Re: Question about ktime_get_mono_fast_ns() non-monotonic behavior

From: Yosry Ahmed
Date: Fri Oct 14 2022 - 00:37:04 EST


On Thu, Oct 13, 2022 at 9:13 PM John Stultz <jstultz@xxxxxxxxxx> wrote:
>
> On Thu, Oct 13, 2022 at 8:47 PM Yosry Ahmed <yosryahmed@xxxxxxxxxx> wrote:
> >
> > On Thu, Oct 13, 2022 at 8:42 PM John Stultz <jstultz@xxxxxxxxxx> wrote:
> > >
> > > On Thu, Oct 13, 2022 at 8:26 PM Yosry Ahmed <yosryahmed@xxxxxxxxxx> wrote:
> > > > On Thu, Oct 13, 2022 at 7:39 PM John Stultz <jstultz@xxxxxxxxxx> wrote:
> > > > > On Mon, Sep 26, 2022 at 2:18 PM Yosry Ahmed <yosryahmed@xxxxxxxxxx> wrote:
> > > > > >
> > > > > > I have a question about ktime_get_mono_fast_ns(), which is used by the
> > > > > > BPF helper bpf_ktime_get_ns() among other use cases. The comment above
> > > > > > this function specifies that there are cases where the observed clock
> > > > > > would not be monotonic.
> > > > > >
> > > > > > I had 2 beginner questions:
> > > > >
> > > > > Thinking about this a bit more, I have my own "beginner question": Why
> > > > > does bpf_ktime_get_ns() need to use the ktime_get_mono_fast_ns()
> > > > > accessor instead of ktime_get_ns()?
> > > > >
> > > > > I don't know enough about the contexts that bpf logic can run, so it's
> > > > > not clear to me and it's not obviously commented either.
> > > >
> > > > I am not the best person to answer this question (the BPF list is
> > > > CC'd, it's full of more knowledgeable people).
> > > >
> > > > My understanding is that because BPF programs can basically be run in
> > > > any context (because they can attach to almost all functions /
> > > > tracepoints in the kernel), the time accessor needs to be safe in all
> > > > contexts.
> > >
> > > Ah. Ok, the tracepoint connection is indeed likely the case. Thanks
> > > for clarifying.
> > >
> > > > Now that I know that ktime_get_mono_fast_ns() can drift significantly,
> > > > I am wondering why we don't just read sched_clock(). Can the
> > > > difference between sched_clock() on different cpus be even higher than
> > > > the potential drift from ktime_get_mono_fast_ns()?
> > >
> > > sched_clock is also lock free and so I think it's possible to have
> > > inconsistencies.
> >
> > Right, I am just trying to figure out which is worse,
> > ktime_get_mono_fast_ns() or sched_clock(). It appears to me that both
> > can be inconsistent, but at least AFAICT sched_clock() can only be
> > inconsistent if read across different cpus, right? It should also be
> > faster (at least in my experimentation).
> >
> > I am wondering if there is a bound on the inconsistency we might
> > observe from sched_clock() if we read it across different cpus, and if
> > there is, how does it compare to ktime_get_mono_fast_ns() in that
> > regard.
>
> Again, I think ktime_get_raw_fast_ns() (so CLOCK_MONOTONIC_RAW) is
> likely to be closer to sched_clock() as neither of them are NTP
> adjusted.
> (Which also likely makes them unusable for the case where timestamps
> are compared with userland CLOCK_MONOTONIC timestamps).
>
> So folks might need a new bpf interface for that.
>
> Also I think folks would want to avoid exporting sched_clock
> timestamps out to userland as they aren't connected to a well defined
> clockid, and may have odd behavior around suspend/resume, etc.

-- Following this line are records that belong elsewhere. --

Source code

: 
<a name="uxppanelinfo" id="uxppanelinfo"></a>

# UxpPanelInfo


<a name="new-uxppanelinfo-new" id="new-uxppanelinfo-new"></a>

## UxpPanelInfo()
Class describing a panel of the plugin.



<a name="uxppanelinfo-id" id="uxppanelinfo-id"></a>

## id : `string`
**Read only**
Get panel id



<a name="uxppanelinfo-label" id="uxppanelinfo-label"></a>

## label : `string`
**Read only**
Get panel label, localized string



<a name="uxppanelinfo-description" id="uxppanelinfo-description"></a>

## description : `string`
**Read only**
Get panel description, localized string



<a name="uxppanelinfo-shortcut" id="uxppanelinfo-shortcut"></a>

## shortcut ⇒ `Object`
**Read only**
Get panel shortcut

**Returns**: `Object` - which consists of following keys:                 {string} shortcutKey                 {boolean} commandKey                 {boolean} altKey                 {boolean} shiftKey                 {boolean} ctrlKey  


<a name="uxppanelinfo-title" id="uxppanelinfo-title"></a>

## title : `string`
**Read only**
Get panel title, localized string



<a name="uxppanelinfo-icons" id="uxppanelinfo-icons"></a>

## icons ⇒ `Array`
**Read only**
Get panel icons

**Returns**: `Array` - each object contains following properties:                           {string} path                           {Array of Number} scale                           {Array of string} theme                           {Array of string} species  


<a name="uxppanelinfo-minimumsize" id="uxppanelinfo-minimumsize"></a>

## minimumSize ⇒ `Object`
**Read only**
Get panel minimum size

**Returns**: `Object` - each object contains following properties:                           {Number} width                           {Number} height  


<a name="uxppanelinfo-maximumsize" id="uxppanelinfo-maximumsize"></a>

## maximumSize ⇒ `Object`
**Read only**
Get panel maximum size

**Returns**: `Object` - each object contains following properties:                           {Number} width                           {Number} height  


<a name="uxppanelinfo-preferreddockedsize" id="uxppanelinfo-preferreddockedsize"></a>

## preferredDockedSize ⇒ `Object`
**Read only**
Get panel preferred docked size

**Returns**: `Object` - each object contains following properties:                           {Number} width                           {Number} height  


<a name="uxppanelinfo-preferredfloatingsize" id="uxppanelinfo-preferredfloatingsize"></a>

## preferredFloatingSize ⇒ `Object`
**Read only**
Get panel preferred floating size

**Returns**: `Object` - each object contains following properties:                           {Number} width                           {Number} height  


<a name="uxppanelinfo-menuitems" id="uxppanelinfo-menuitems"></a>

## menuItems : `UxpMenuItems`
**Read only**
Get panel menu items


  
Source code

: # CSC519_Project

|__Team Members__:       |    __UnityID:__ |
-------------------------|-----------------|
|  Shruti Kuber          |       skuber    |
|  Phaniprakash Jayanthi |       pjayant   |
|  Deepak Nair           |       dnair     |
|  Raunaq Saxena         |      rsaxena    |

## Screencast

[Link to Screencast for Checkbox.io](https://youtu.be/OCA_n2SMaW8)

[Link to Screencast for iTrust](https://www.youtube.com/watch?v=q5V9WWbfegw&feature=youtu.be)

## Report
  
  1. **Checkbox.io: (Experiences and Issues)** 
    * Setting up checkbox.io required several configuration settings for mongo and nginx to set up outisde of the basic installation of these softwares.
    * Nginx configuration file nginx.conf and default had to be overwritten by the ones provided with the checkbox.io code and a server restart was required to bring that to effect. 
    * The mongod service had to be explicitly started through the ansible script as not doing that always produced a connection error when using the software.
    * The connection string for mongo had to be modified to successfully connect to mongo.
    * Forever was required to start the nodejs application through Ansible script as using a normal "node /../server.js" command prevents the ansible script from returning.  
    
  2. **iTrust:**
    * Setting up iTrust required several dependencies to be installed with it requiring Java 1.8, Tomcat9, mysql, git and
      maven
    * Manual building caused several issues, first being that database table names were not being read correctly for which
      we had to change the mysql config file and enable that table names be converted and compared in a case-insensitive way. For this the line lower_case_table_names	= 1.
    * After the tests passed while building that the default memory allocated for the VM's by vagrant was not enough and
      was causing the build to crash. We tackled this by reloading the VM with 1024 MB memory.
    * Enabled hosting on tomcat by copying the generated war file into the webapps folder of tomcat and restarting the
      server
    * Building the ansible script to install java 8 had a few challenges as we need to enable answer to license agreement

I think I should have described my use case long ago, sorry :) My use
case does not involve exporting any timestamps. It involves using BPF
programs to measure the duration of events, so running one BPF program
before and one after, then subtracting the acquired timestamps.

What I was looking for is something fast enough for hot paths and also
consistent enough (in case the two BPF programs end up running on
different cpus), and also safe from all contexts to satisfy this
general BPF restriction.

>
> thanks
> -john